Everytime before you make connection to Google Cloud via API, you need to run the below code to grant access to Google Cloud services.

In [None]:
# Authenticate and access Google Cloud services
from google.colab import auth
auth.authenticate_user()

# **Load data into BigQuery**

The following codes help you load data from bucket to your BigQuery.

### Step 0: (Optional) Create a new project in Google Cloud

If you want an independent project to handle the data and analysis, you can create a new project in your Google Cloud.
![picture](https://drive.google.com/uc?id=18bayQbOjHw8Uq-QkMwYhupi8FPtT9Dmm)

Of course, you can continue using the existed project if you wish.


### Step 1: Create a new dataset in your BigQuery to store your project data

In [None]:
# Import the necessary libraries
from google.cloud import storage
from google.cloud import bigquery

In [None]:
def create_dataset(project_id, dataset_id, location="US"):
    client = bigquery.Client(project=project_id)
    dataset_ref = bigquery.DatasetReference(project_id, dataset_id)
    dataset = bigquery.Dataset(dataset_ref)
    dataset.location = location

    created_dataset = client.create_dataset(dataset, timeout=30)  # Waits 30 seconds
    print("Dataset {} created.".format(created_dataset.dataset_id))

# Usage
create_dataset('id-bdao-ima', 'restaurant_dataset') # Replace 'your-project-id' with your Google Cloud project ID and 'your-new-datatset-name' with your desired dataset name

Conflict: 409 POST https://bigquery.googleapis.com/bigquery/v2/projects/id-bdao-ima/datasets?prettyPrint=false: Already Exists: Dataset id-bdao-ima:restaurant_dataset

### Step 2: Load data into the dataset you just created in BigQuery

In [None]:
# Load the restaurant data into BigQuery
# Replace 'your-project-id' with your Google Cloud project ID
# Replace 'your-dataset-name' with your dataset name
# (optional) you could change the table name with a new name but not a problem not to change
project_id = "whyso-project-0621"
dataset_name = "restaurant_dataset"
table_name = "restaurant_data"
bucket_name = "yelp-data-bdao" # don't make changes here
blob_name = "restaurant_data.csv" # don't make changes here

bigquery_client = bigquery.Client(project=project_id)

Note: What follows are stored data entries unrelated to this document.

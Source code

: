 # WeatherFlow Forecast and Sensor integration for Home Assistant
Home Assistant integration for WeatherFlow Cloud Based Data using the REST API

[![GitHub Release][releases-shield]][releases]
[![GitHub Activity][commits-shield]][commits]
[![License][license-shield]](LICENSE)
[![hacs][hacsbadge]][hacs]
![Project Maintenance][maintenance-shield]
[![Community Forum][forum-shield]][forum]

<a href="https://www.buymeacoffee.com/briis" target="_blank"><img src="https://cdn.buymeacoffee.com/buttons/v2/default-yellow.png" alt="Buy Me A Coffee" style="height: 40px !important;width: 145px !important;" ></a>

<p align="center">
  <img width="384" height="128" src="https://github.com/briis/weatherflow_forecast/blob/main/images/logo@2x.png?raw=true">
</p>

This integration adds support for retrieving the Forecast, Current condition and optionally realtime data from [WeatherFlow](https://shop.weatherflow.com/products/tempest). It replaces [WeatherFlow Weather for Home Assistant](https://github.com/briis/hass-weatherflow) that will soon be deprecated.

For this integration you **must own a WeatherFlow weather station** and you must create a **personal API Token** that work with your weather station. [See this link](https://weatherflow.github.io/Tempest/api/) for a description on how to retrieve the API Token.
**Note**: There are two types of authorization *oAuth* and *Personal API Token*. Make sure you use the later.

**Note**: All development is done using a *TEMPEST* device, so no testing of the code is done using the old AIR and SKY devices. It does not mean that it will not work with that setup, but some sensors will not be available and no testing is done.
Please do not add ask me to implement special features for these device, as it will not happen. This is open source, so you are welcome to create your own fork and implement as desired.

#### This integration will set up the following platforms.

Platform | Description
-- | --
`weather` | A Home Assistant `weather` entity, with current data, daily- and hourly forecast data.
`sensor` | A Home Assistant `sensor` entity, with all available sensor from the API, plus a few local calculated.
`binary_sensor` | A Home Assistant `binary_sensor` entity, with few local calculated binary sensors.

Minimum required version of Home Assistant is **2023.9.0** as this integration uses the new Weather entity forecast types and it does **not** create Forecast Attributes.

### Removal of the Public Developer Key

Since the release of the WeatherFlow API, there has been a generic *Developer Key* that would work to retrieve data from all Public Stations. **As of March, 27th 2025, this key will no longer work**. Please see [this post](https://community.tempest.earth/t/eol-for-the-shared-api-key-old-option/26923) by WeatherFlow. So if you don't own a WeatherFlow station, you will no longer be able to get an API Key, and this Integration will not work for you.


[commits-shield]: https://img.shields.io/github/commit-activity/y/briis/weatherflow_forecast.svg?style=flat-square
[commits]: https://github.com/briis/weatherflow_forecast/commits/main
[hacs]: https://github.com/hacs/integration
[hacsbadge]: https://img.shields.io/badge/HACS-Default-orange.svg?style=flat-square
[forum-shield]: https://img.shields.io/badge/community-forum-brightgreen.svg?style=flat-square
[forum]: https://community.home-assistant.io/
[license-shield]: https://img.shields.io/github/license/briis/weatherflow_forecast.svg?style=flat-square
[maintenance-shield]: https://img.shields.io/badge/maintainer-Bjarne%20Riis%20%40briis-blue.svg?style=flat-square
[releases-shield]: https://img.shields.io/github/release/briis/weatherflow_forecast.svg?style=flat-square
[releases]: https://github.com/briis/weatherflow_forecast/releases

dataset_ref = bigquery_client.dataset(dataset_name)
table_ref = dataset_ref.table(table_name)

job_config = bigquery.LoadJobConfig()
job_config.autodetect = True
job_config.source_format = bigquery.SourceFormat.CSV

load_job = bigquery_client.load_table_from_uri(
    f"gs://{bucket_name}/{blob_name}",
    table_ref,
    job_config=job_config
)

load_job.result()

print(f"Data loaded into BigQuery: {project_id}.{dataset_name}.{table_name}")

Data loaded into BigQuery: whyso-project-0621.restaurant_dataset.restaurant_data


In [None]:
# Load the restaurant tips data into BigQuery
# Replace 'your-project-id' with your Google Cloud project ID
# Replace 'your-dataset-name' with your dataset name
# (optional) you could change the table name with a new name but not a problem not to change
project_id = "whyso-project-0621"
dataset_name = "restaurant_dataset"
table_name = "restaurant_tips"
bucket_name = "yelp-data-bdao" # don't make changes here
blob_name = "restaurant_tips.csv" # don't make changes here

bigquery_client = bigquery.Client(project=project_id)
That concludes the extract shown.